Aptamers in protein purification

Protein expression and purification is a standard technique in most molecular biology labs and facilities, allowing detailed characterisation of protein structure and function.

Fusion Tagging

To facilitate purification from an overexpression system, proteins of interest are often fused with specific peptide chains to allow binding to column matrices. Popular peptide tags include His, allowing immobilisation to Ni-NTA treated beads, and Flag / Myc tags which are recognised by antibodies.

However, not all proteins are amenable to tagging with a fusion peptide, especially if the sequence encoding the protein is unknown. Moreover, often tags can interfere with activity and require cleavage, adding additional time and cost to experiments.

Affinity Chromatography

Similar to Flag and Myc tags, affinity chromatography relies on immobilisation of antibodies to a column support to trap a target of interest. The use of antibodies allows proteins to be isolated in their native form e.g. all appropriate post-translational modifications and can allow proteins to be isolated from primary cells, rather than overexpression systems.

Since Affinity chromatography is antibody dependent, it requires antibodies to have a high affinity to the target in order to isolate enough material for examination. Moreover, antibodies need to be highly specific to prevent isolating irrelevant material which may also impair downstream assays.

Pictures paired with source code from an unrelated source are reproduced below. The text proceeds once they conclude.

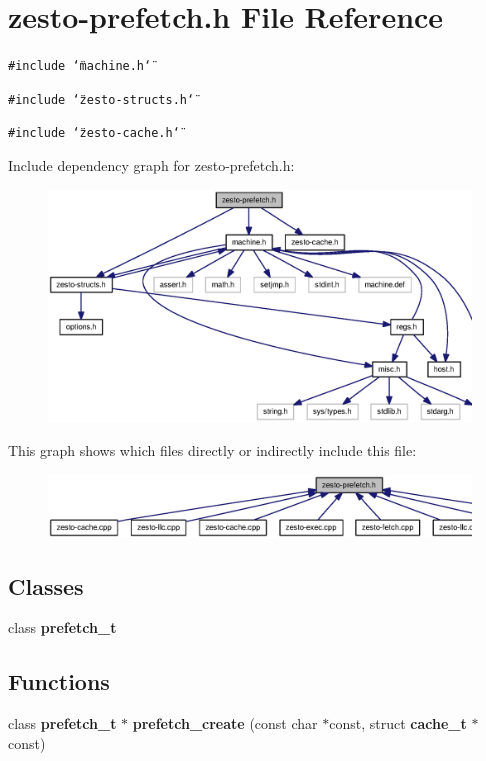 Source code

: \section{zesto-prefetch.h File Reference}
\label{zesto-prefetch_8h}
{\tt \#include \char`\"{}machine.h\char`\"{}}\par
{\tt \#include \char`\"{}zesto-structs.h\char`\"{}}\par
{\tt \#include \char`\"{}zesto-cache.h\char`\"{}}\par


Include dependency graph for zesto-prefetch.h:\nopagebreak
\begin{figure}[H]
\begin{center}
\leavevmode
\includegraphics[width=322pt]{zesto-prefetch_8h__incl}
\end{center}
\end{figure}


This graph shows which files directly or indirectly include this file:\nopagebreak
\begin{figure}[H]
\begin{center}
\leavevmode
\includegraphics[width=420pt]{zesto-prefetch_8h__dep__incl}
\end{center}
\end{figure}
\subsection*{Classes}
\begin{CompactItemize}
\item 
class {\bf prefetch\_\-t}
\end{CompactItemize}
\subsection*{Functions}
\begin{CompactItemize}
\item 
class {\bf prefetch\_\-t} $\ast$ {\bf prefetch\_\-create} (const char $\ast$const, struct {\bf cache\_\-t} $\ast$const)
\end{CompactItemize}


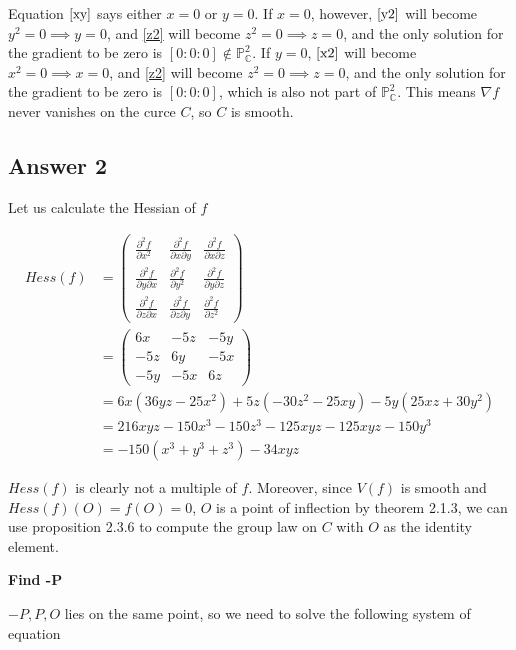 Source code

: \documentclass{article}
\theoremstyle{definition}
\theoremstyle{definition}
\theoremstyle{remark}
\newcommand{\bb}[1]{\mathbb{#1}} %
\begin{document}
Equation $\eqref{xy}$ says either $x = 0$ or $y = 0$.
If $x = 0$, however, $\eqref{y2}$ will become $y^2 = 0 \implies y = 0$, and \eqref{z2} will become $z^2 = 0 \implies z = 0$, and the only solution for the gradient to be zero is $[0:0:0] \notin \mathbb{P}^2_{\bb{C}}$.
If $y = 0$, $\eqref{x2}$ will become $x^2 = 0 \implies x = 0$, and \eqref{z2} will become $z^2 = 0 \implies z = 0$, and the only solution for the gradient to be zero is $[0:0:0]$, which is also not part of $\mathbb{P}^2_{\bb{C}}$.
This means $\nabla f$ never vanishes on the curce $C$, so $C$ is smooth.

\subsection*{Answer 2}

Let us calculate the Hessian of $f$

\begin{align}
	Hess(f) 
	&= \begin{pmatrix}
		\frac{\partial ^2 f}{\partial x^2} & \frac{\partial ^2 f}{\partial x \partial y} & \frac{\partial ^2 f}{\partial x \partial z} \\ 
		\frac{\partial ^2 f}{\partial y \partial x} & \frac{\partial ^2 f}{\partial y^2} & \frac{\partial ^2 f}{\partial y \partial z} \\ 
		\frac{\partial ^2 f}{\partial z \partial x} & \frac{\partial ^2 f}{\partial z \partial y} & \frac{\partial ^2 f}{\partial z^2}
	\end{pmatrix}\\
	&=
	\begin{pmatrix}
		6x & -5z & -5y \\
		-5z & 6y & -5x \\
		-5y & -5x & 6z
	\end{pmatrix} \\
	& = 
	6x(36yz - 25x^2) + 5z(-30z^2 - 25xy) - 5y(25xz + 30 y^2) \\
	& = 216xyz - 150x^3 - 150z^3 - 125xyz -125 xyz -150y^3 \\
	& = -150(x^3 + y^3 + z^3) -34 xyz
\end{align}

$Hess(f)$ is clearly not a multiple of $f$.
Moreover, since $V(f)$ is smooth and $Hess(f)(O) = f(O) = 0$, $O$ is a point of inflection by theorem 2.1.3,
we can use proposition 2.3.6 to compute the group law on $C$ with $O$ as the identity element.

\textbf{Find -P}

$-P, P, O$ lies on the same point, so we need to solve the following system of equation 
\end{document}

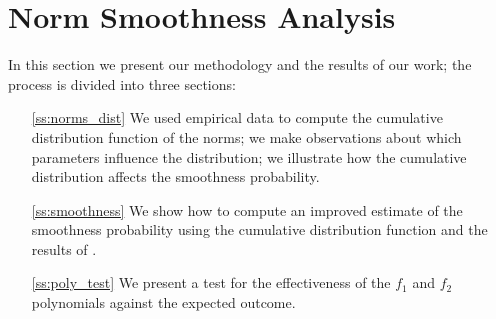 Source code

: \documentclass[a4paper, 12pt, envcountsect, runningheads]{llncs}
\numberwithin{figure}{section}
\numberwithin{equation}{section}
\begin{document}
\section{Norm Smoothness Analysis}
\label{s:results}
In this section we present our methodology and the results of our work; the process is divided into three sections:
\begin{itemize}
\item[\ref{ss:norms_dist}] We used empirical data to compute the cumulative distribution function of the norms; we make observations about which parameters influence the distribution; we illustrate how the cumulative distribution affects the smoothness probability.

\item[\ref{ss:smoothness}] We show how to compute an improved estimate of the smoothness probability using the cumulative distribution function and the results of \cite{dan_psi_est}.

\item[\ref{ss:poly_test}] We present a test for the effectiveness of the $f_1$ and $f_2$ polynomials against the expected outcome.

\end{itemize}
\end{document}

Once the antibody has captured the protein target, elution can also be a problem for antibodies. In many cases, the antibody is also released from the column along with the target which can mask the target when analysed via SDS-PAGE, particularly if the target is a similar molecular weight to an antibody chain. The elution process also requires the use of harsh chemicals which can denature the protein and preventing subsequent analysis.

Aptamer-Mediated Affinity Chromatography

The use of aptamers in affinity chromatography aims to help solve many of these problems associated with protein purification. By building in specific elution conditions, the aptamer can be engineered to bind the target with high affinity and specificity, yet release when desired.

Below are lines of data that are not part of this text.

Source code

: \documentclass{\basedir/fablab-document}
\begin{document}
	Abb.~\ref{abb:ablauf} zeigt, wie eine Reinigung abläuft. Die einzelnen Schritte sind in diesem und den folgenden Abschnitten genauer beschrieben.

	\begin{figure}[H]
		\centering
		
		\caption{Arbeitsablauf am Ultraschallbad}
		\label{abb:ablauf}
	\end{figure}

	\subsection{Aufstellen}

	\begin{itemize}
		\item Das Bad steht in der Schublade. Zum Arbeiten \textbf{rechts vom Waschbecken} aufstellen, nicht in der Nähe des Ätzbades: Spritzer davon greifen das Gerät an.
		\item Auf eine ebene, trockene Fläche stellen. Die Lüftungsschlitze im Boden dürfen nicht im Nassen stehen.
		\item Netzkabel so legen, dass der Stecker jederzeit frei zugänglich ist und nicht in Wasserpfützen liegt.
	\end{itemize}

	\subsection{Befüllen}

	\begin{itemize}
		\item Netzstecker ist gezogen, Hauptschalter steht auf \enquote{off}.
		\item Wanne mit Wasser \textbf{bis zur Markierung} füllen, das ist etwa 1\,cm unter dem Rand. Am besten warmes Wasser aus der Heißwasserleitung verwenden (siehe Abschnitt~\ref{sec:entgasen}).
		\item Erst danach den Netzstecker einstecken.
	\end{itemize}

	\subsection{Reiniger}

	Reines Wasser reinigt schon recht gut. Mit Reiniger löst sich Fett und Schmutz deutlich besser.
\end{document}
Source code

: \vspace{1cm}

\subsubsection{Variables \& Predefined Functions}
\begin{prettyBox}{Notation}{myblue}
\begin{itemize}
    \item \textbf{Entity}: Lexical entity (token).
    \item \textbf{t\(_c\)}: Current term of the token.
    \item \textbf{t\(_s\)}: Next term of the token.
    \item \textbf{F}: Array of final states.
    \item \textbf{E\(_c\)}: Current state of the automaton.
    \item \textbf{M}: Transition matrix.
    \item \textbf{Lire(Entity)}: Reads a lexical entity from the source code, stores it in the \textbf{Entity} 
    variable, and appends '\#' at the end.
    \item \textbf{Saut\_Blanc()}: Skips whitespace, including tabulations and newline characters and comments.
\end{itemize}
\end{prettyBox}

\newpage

Typical workflow of a custom AptaBind project:

  1. Identify your target
  2. Raise aptamers recognising your target
  3. Build in an elution module, allowing release under specific conditions
  4. Immobilise the aptamer to column resin ready for target purification from any cell type

Please click on the link below to read more about AptaBind:

Aptamer Mediated Affinity Chromatography (AMAC)

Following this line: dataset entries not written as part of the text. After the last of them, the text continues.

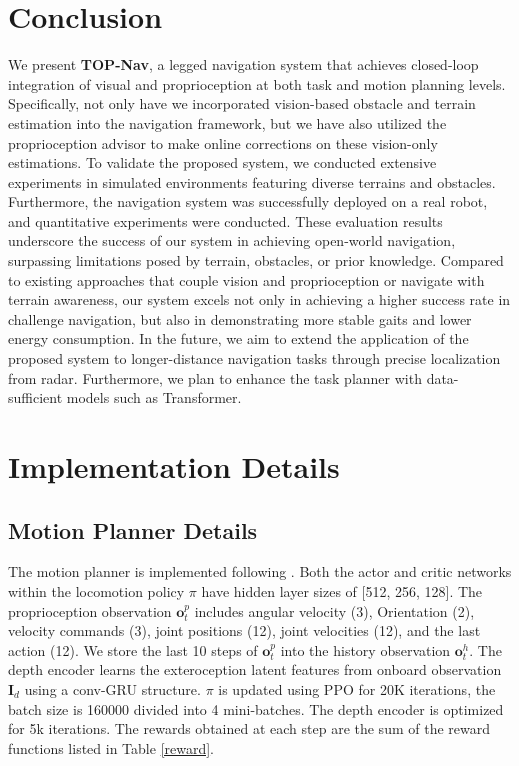 \documentclass[conference]{IEEEtran}
\begin{document}
\section*{Conclusion}
We present \textbf{TOP-Nav}, a legged navigation system that achieves closed-loop integration of visual and proprioception at both task and motion planning levels. Specifically, not only have we incorporated vision-based obstacle and terrain estimation into the navigation framework, but we have also utilized the proprioception advisor to make online corrections on these vision-only estimations. To validate the proposed system, we conducted extensive experiments in simulated environments featuring diverse terrains and obstacles. Furthermore, the navigation system was successfully deployed on a real robot, and quantitative experiments were conducted. These evaluation results underscore the success of our system in achieving open-world navigation, surpassing limitations posed by terrain, obstacles, or prior knowledge. Compared to existing approaches that couple vision and proprioception or navigate with terrain awareness, our system excels not only in achieving a higher success rate in challenge navigation, but also in demonstrating more stable gaits and lower energy consumption. In the future, we aim to extend the application of the proposed system to longer-distance navigation tasks through precise localization from radar. Furthermore, we plan to enhance the task planner with data-sufficient models such as Transformer.




\clearpage

\section{Implementation Details}
\subsection{Motion Planner Details}
The motion planner is implemented following \cite{cheng2023extreme}. Both the actor and critic networks within the locomotion policy ${\pi}$ have hidden layer sizes of [512, 256, 128]. The proprioception observation $\bm{o}_t^p$ includes angular velocity (3), Orientation (2), velocity commands (3), joint positions (12), joint velocities (12), and the last action (12). We store the last 10 steps of $\bm{o}_t^p$ into the history observation $\bm{o}_t^h$. The depth encoder learns the exteroception latent features from onboard observation $\bm{I}_d$ using a conv-GRU structure. ${\pi}$ is updated using PPO \cite{schulman2017proximal} for 20K iterations, the batch size is 160000 divided into 4 mini-batches. The depth encoder is optimized for 5k iterations. The rewards obtained at each step are the sum of the reward functions listed in Table \ref{reward}. 
\end{document}
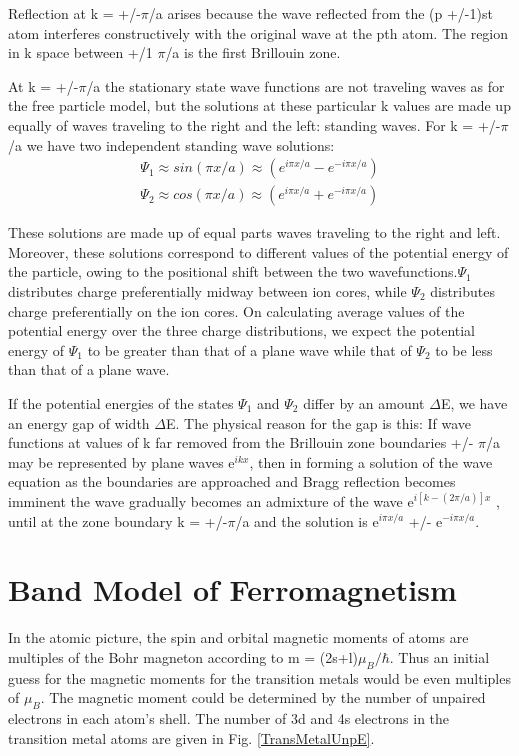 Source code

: Reflection at k = +/-$\pi$/a arises because the wave reflected from the (p +/-1)st atom interferes constructively with the original wave at the pth atom. The region in k space between +/1 $\pi$/a is the first Brillouin zone.

At k = +/-$\pi$/a the stationary state wave functions are not traveling waves as for the free particle model, but the solutions at these particular k values are made up equally of waves traveling to the right and the left: standing waves.  For k = +/-$\pi$/a we have two independent standing wave solutions:
\begin{equation}
\begin{split}
\Psi_1 \approx sin(\pi x/a) \approx (e^{i\pi x/a}- e^{-i\pi x /a}) \\
\Psi_2 \approx cos(\pi x/a) \approx (e^{i\pi x/a}+ e^{-i\pi x /a})
\end{split}
\end{equation}

These solutions are made up of equal parts waves traveling to the right and left. Moreover, these solutions correspond to different values of the potential energy of the particle, owing to the positional shift between the two wavefunctions.$\Psi_1$ distributes charge preferentially midway between ion cores, while $\Psi_2$ distributes charge preferentially on the ion cores. On calculating average values of the potential energy over the three charge distributions, we expect the potential energy of $\Psi_1$ to be greater than that of a plane wave while that of $\Psi_2$ to be less than that of a plane wave.

If the potential energies of the states  $\Psi_1$ and $\Psi_2$ differ by an amount $\Delta$E, we have an energy gap  of width $\Delta$E. The physical reason for the gap is this: If wave functions at values of k far removed from the Brillouin zone boundaries +/- $\pi$/a may be represented by plane waves e$^{ikx}$, then in forming a solution of the wave equation as the boundaries are approached and Bragg reflection becomes imminent the wave gradually becomes an admixture of the wave e$^{i[k-(2\pi/a)]x}$ , until at the zone boundary k = +/-$\pi$/a and the solution is e$^{i\pi x/a}$ +/- e$^{-i\pi x /a}$.

\section{Band Model of Ferromagnetism}

In the atomic picture, the spin and orbital magnetic moments of atoms are multiples of the Bohr magneton according to m = (2s+l)$\mu_B/\hbar$. Thus an initial guess for the magnetic moments for the transition metals would be even multiples of $\mu_B$. The magnetic moment could be determined by the number of unpaired electrons in each atom's shell. The number of 3d and 4s electrons in the transition metal atoms are given in Fig. \ref{TransMetalUnpE}.

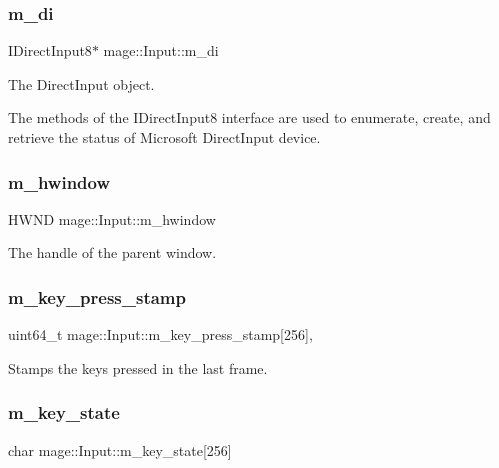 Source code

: \subsubsection{\texorpdfstring{m\+\_\+di}{m\_di}}
{\footnotesize\ttfamily I\+Direct\+Input8$\ast$ mage\+::\+Input\+::m\+\_\+di\hspace{0.3cm}{\ttfamily [protected]}}

The Direct\+Input object.

The methods of the I\+Direct\+Input8 interface are used to enumerate, create, and retrieve the status of Microsoft Direct\+Input device. \hypertarget{classmage_1_1_input_a1b33f0e27c18870391633b1883c3f615}{}\label{classmage_1_1_input_a1b33f0e27c18870391633b1883c3f615} 
\subsubsection{\texorpdfstring{m\+\_\+hwindow}{m\_hwindow}}
{\footnotesize\ttfamily H\+W\+ND mage\+::\+Input\+::m\+\_\+hwindow\hspace{0.3cm}{\ttfamily [protected]}}

The handle of the parent window. \hypertarget{classmage_1_1_input_a383109c45d2a0b0edeb482de8b53d53b}{}\label{classmage_1_1_input_a383109c45d2a0b0edeb482de8b53d53b} 
\subsubsection{\texorpdfstring{m\+\_\+key\+\_\+press\+\_\+stamp}{m\_key\_press\_stamp}}
{\footnotesize\ttfamily uint64\+\_\+t mage\+::\+Input\+::m\+\_\+key\+\_\+press\+\_\+stamp\mbox{[}256\mbox{]}\hspace{0.3cm}{\ttfamily [mutable]}, {\ttfamily [protected]}}

Stamps the keys pressed in the last frame. \hypertarget{classmage_1_1_input_aa0f92d1f06d3f952611ccdb69c9da1d4}{}\label{classmage_1_1_input_aa0f92d1f06d3f952611ccdb69c9da1d4} 
\subsubsection{\texorpdfstring{m\+\_\+key\+\_\+state}{m\_key\_state}}
{\footnotesize\ttfamily char mage\+::\+Input\+::m\+\_\+key\+\_\+state\mbox{[}256\mbox{]}\hspace{0.3cm}{\ttfamily [protected]}}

Custom Developed Purification / Chromatography Columns

Aptamer modification also permits immobilization of the aptamer on to the surface of a compatible resin. The immobilised aptamers can then be used to capture specific targets from complex mixture by Aptamer Mediated Affinity Chromatography (AMAC). The high specificity of aptamers for their respective targets means that a higher degree of purification should be possible than can be achieved by traditional affinity chromatography processes. This also means that native proteins may be expressed and purified without the need for additional tags (e.g. Hexa-Histidine tags). This would also negate the need for cleavage and additional purification steps.

Unlike antibody based immuno-depletion columns, aptamer columns are more readily regenerated and may be reused several times without significant loss of function. In addition to this, specific elution steps may be built in to the selection process to facilitate these regeneration steps. Purification columns of this nature are now in use for preconcentraion / purification of various environmental / food contaminants before analysis by mass spectrometry.